* WHAT YOU SHOULD DO: Below are records; reproduce exactly the lines from the one that has "Its action on" through the one that has "action on morphisms.", ends included, and nothing more.

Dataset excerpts

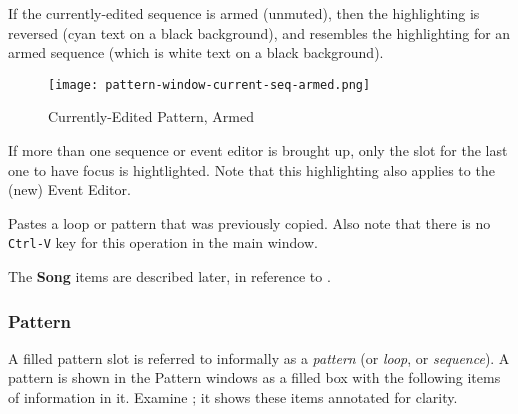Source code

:    If the currently-edited sequence is armed (unmuted), then the highlighting
   is reversed (cyan text on a black background), and resembles the
   highlighting for an armed sequence (which is white text on a black
   background).

\begin{figure}[H]
   \centering 
   \texttt{[image: pattern-window-current-seq-armed.png]}
   \caption{Currently-Edited Pattern, Armed}
   \label{fig:pattern_window_current_seq_armed}
\end{figure}

   If more than one sequence or event editor is brought up, only the slot for
   the last one to have focus is hightlighted.
   Note that this highlighting also applies to the (new) Event Editor.

   Pastes a loop or pattern that was previously copied.
   Also note that there is no \texttt{Ctrl-V} key for this operation in the
   main window.

   The \textbf{Song} items are described later, in reference to
   .
   
\subsubsection{Pattern}
\label{subsubsec:seq64_patterns_pattern_filled}

   A filled pattern slot is referred to informally as a \textsl{pattern}
   (or \textsl{loop}, or \textsl{sequence}).
   A pattern is shown in the Pattern windows as a filled box with the
   following items of information in it.
   Examine ; it shows
   these items annotated for clarity.

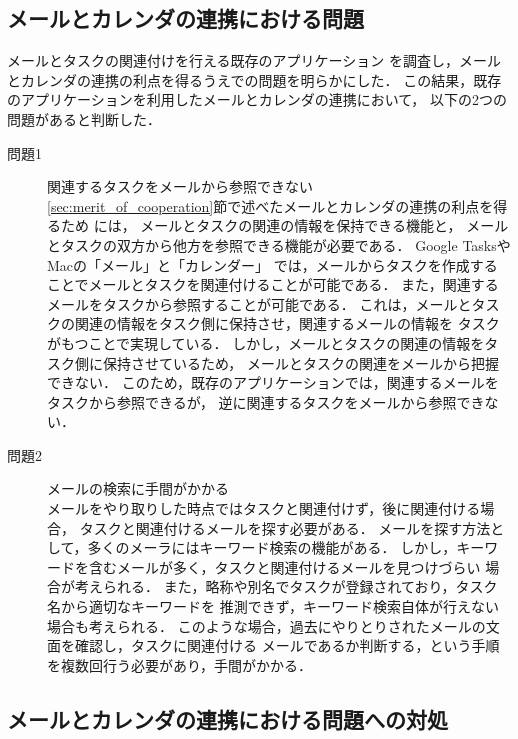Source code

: \documentclass[submit,techreq,noauthor,dvipdfmx]{ipsj}
\begin{document}
\subsection{メールとカレンダの連携における問題}\label{sec:problem}
メールとタスクの関連付けを行える既存のアプリケーション
\cite{GoogleTasks}\cite{Mac_app}
を調査し，メールとカレンダの連携の利点を得るうえでの問題を明らかにした．
この結果，既存のアプリケーションを利用したメールとカレンダの連携において，
以下の2つの問題があると判断した．
\begin{description}
  \item[問題1] 関連するタスクをメールから参照できない\\
    \ref{sec:merit_of_cooperation}節で述べたメールとカレンダの連携の利点を得るため
    には，
    メールとタスクの関連の情報を保持できる機能と，
    メールとタスクの双方から他方を参照できる機能が必要である．
    Google Tasks\cite{GoogleTasks}やMacの「メール」と「カレンダー」\cite{Mac_app}
    では，メールからタスクを作成することでメールとタスクを関連付けることが可能である．
    また，関連するメールをタスクから参照することが可能である．
    これは，メールとタスクの関連の情報をタスク側に保持させ，関連するメールの情報を
    タスクがもつことで実現している．
    しかし，メールとタスクの関連の情報をタスク側に保持させているため，
    メールとタスクの関連をメールから把握できない．
    このため，既存のアプリケーションでは，関連するメールをタスクから参照できるが，
    逆に関連するタスクをメールから参照できない．

  \item[問題2] メールの検索に手間がかかる\\
    メールをやり取りした時点ではタスクと関連付けず，後に関連付ける場合，
    タスクと関連付けるメールを探す必要がある．
    メールを探す方法として，多くのメーラにはキーワード検索の機能がある．
    しかし，キーワードを含むメールが多く，タスクと関連付けるメールを見つけづらい
    場合が考えられる．
    また，略称や別名でタスクが登録されており，タスク名から適切なキーワードを
    推測できず，キーワード検索自体が行えない場合も考えられる．
    このような場合，過去にやりとりされたメールの文面を確認し，タスクに関連付ける
    メールであるか判断する，という手順を複数回行う必要があり，手間がかかる．

\end{description}



\subsection{メールとカレンダの連携における問題への対処}\label{sec:solution}
\end{document}
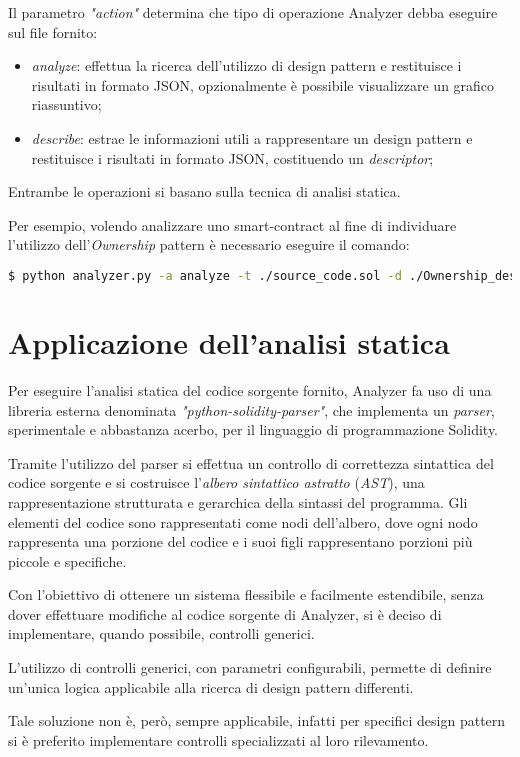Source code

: \noindent Il parametro \textit{"action"} determina che tipo di operazione Analyzer debba eseguire sul file fornito:
\begin{itemize}
	\item \textit{analyze}: effettua la ricerca dell'utilizzo di design pattern e restituisce i risultati in formato JSON, opzionalmente è possibile visualizzare un grafico riassuntivo;
	\item \textit{describe}: estrae le informazioni utili a rappresentare un design pattern e restituisce i risultati in formato JSON, costituendo un \textit{descriptor};
\end{itemize}
Entrambe le operazioni si basano sulla tecnica di analisi statica.\par
Per esempio, volendo analizzare uno smart-contract al fine di individuare l'utilizzo dell'\textit{Ownership} pattern è necessario eseguire il comando:
\begin{lstlisting}[language=bash]
	$ python analyzer.py -a analyze -t ./source_code.sol -d ./Ownership_descriptor.json
\end{lstlisting}

\section{Applicazione dell'analisi statica}
Per eseguire l'analisi statica del codice sorgente fornito, Analyzer fa uso di una libreria esterna denominata \textit{"python-solidity-parser"}, che implementa un \textit{parser}, sperimentale e abbastanza acerbo, per il linguaggio di programmazione Solidity.\par
Tramite l'utilizzo del parser si effettua un controllo di correttezza sintattica del codice sorgente e si costruisce l'\textit{albero sintattico astratto} (\textit{AST}), una rappresentazione strutturata e gerarchica della sintassi del programma. Gli elementi del codice sono rappresentati come nodi dell'albero, dove ogni nodo rappresenta una porzione del codice e i suoi figli rappresentano porzioni più piccole e specifiche.
\newline

\noindent Con l'obiettivo di ottenere un sistema flessibile e facilmente estendibile, senza dover effettuare modifiche al codice sorgente di Analyzer, si è deciso di implementare, quando possibile, controlli generici.\par
L'utilizzo di controlli generici, con parametri configurabili, permette di definire un'unica logica applicabile alla ricerca di design pattern differenti.\par
Tale soluzione non è, però, sempre applicabile, infatti per specifici design pattern si è preferito implementare controlli specializzati al loro rilevamento.

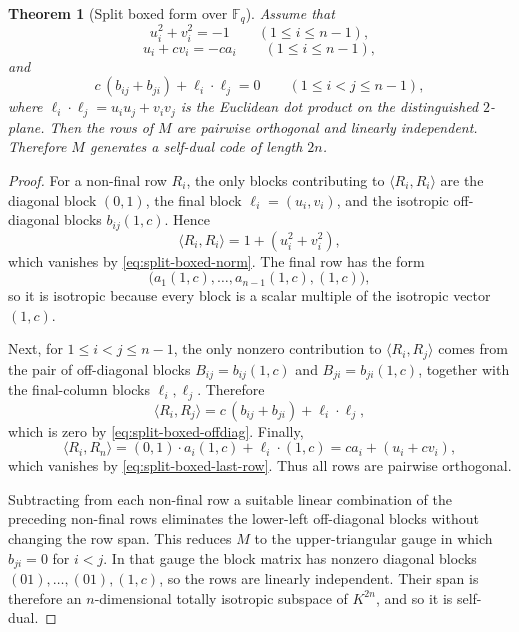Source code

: \documentclass[12pt]{article}
\newtheorem{theorem}{Theorem}[section]
\newcommand{\F}{\mathbb{F}}
\begin{document}
\begin{theorem}[Split boxed form over \texorpdfstring{$\F_q$}{Fq}]
Assume that
\begin{equation}
\label{eq:split-boxed-norm}
u_i^2+v_i^2=-1
\qquad (1\le i\le n-1),
\end{equation}
\begin{equation}
\label{eq:split-boxed-last-row}
u_i+c v_i=-c a_i
\qquad (1\le i\le n-1),
\end{equation}
and
\begin{equation}
\label{eq:split-boxed-offdiag}
c\,(b_{ij}+b_{ji})+\ell_i\cdot \ell_j=0
\qquad (1\le i<j\le n-1),
\end{equation}
where \(\ell_i\cdot \ell_j=u_i u_j+v_i v_j\) is the Euclidean dot product on the distinguished \(2\)-plane. Then the rows of \(M\) are pairwise orthogonal and linearly independent. Therefore \(M\) generates a self-dual code of length \(2n\).
\end{theorem}

\begin{proof}
For a non-final row \(R_i\), the only blocks contributing to \(\langle R_i,R_i\rangle\) are the diagonal block \((0,1)\), the final block \(\ell_i=(u_i,v_i)\), and the isotropic off-diagonal blocks \(b_{ij}(1,c)\). Hence
\[
\langle R_i,R_i\rangle
=
1+(u_i^2+v_i^2),
\]
which vanishes by \eqref{eq:split-boxed-norm}. The final row has the form
\[
\bigl(a_1(1,c),\dots,a_{n-1}(1,c),(1,c)\bigr),
\]
so it is isotropic because every block is a scalar multiple of the isotropic vector \((1,c)\).

Next, for \(1\le i<j\le n-1\), the only nonzero contribution to \(\langle R_i,R_j\rangle\) comes from the pair of off-diagonal blocks \(B_{ij}=b_{ij}(1,c)\) and \(B_{ji}=b_{ji}(1,c)\), together with the final-column blocks \(\ell_i,\ell_j\). Therefore
\[
\langle R_i,R_j\rangle
=
c\,(b_{ij}+b_{ji})+\ell_i\cdot \ell_j,
\]
which is zero by \eqref{eq:split-boxed-offdiag}. Finally,
\[
\langle R_i,R_n\rangle
=
(0,1)\cdot a_i(1,c)+\ell_i\cdot (1,c)
=
c a_i + (u_i+c v_i),
\]
which vanishes by \eqref{eq:split-boxed-last-row}. Thus all rows are pairwise orthogonal.

Subtracting from each non-final row a suitable linear combination of the preceding non-final rows eliminates the lower-left off-diagonal blocks without changing the row span. This reduces \(M\) to the upper-triangular gauge in which \(b_{ji}=0\) for \(i<j\). In that gauge the block matrix has nonzero diagonal blocks \((01),\dots,(01),(1,c)\), so the rows are linearly independent. Their span is therefore an \(n\)-dimensional totally isotropic subspace of \(K^{2n}\), and so it is self-dual.
\end{proof}
\end{document}
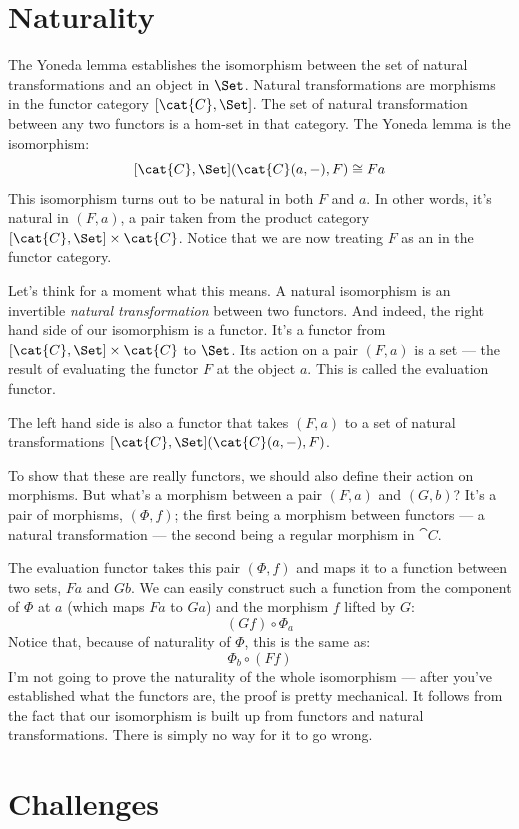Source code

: \section{Naturality}

The Yoneda lemma establishes the isomorphism between the set of natural
transformations and an object in $\Set$. Natural transformations
are morphisms in the functor category $[\cat{C}, \Set]$. The set of
natural transformation between any two functors is a hom-set in that
category. The Yoneda lemma is the isomorphism:
\[[\cat{C}, \Set](\cat{C}(a, -), F) \cong F a\]
This isomorphism turns out to be natural in both $F$ and
$a$. In other words, it's natural in $(F, a)$, a pair
taken from the product category  $[\cat{C}, \Set] \times \cat{C}$. Notice
that we are now treating $F$ as an  in the functor
category.

Let's think for a moment what this means. A natural isomorphism is an
invertible \emph{natural transformation} between two functors. And
indeed, the right hand side of our isomorphism is a functor. It's a
functor from $[\cat{C}, \Set] \times \cat{C}$ to $\Set$. Its action on
a pair $(F, a)$ is a set --- the result of evaluating the
functor $F$ at the object $a$. This is called the
evaluation functor.

The left hand side is also a functor that takes $(F, a)$ to a
set of natural transformations $[\cat{C}, \Set](\cat{C}(a, -), F)$.

To show that these are really functors, we should also define their
action on morphisms. But what's a morphism between a pair
$(F, a)$ and $(G, b)$? It's a pair of morphisms,
$(\Phi, f)$; the first being a morphism between functors --- a
natural transformation --- the second being a regular morphism in
$\cat{C}$.

The evaluation functor takes this pair $(\Phi, f)$ and maps it to a
function between two sets, $F a$ and $G b$. We can
easily construct such a function from the component of $\Phi$ at
$a$ (which maps $F a$ to $G a$) and the morphism
$f$ lifted by $G$:
\[(G f) \circ \Phi_a\]
Notice that, because of naturality of $\Phi$, this is the same as:
\[\Phi_b \circ (F f)\]
I'm not going to prove the naturality of the whole isomorphism --- after
you've established what the functors are, the proof is pretty
mechanical. It follows from the fact that our isomorphism is built up
from functors and natural transformations. There is simply no way for it
to go wrong.

\section{Challenges}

* WRITTEN SOLUTION:
functor from $[\cat{C}, \Set] \times \cat{C}$ to $\Set$. Its action on
a pair $(F, a)$ is a set --- the result of evaluating the
functor $F$ at the object $a$. This is called the
evaluation functor.

The left hand side is also a functor that takes $(F, a)$ to a
set of natural transformations $[\cat{C}, \Set](\cat{C}(a, -), F)$.

To show that these are really functors, we should also define their
action on morphisms. But what's a morphism between a pair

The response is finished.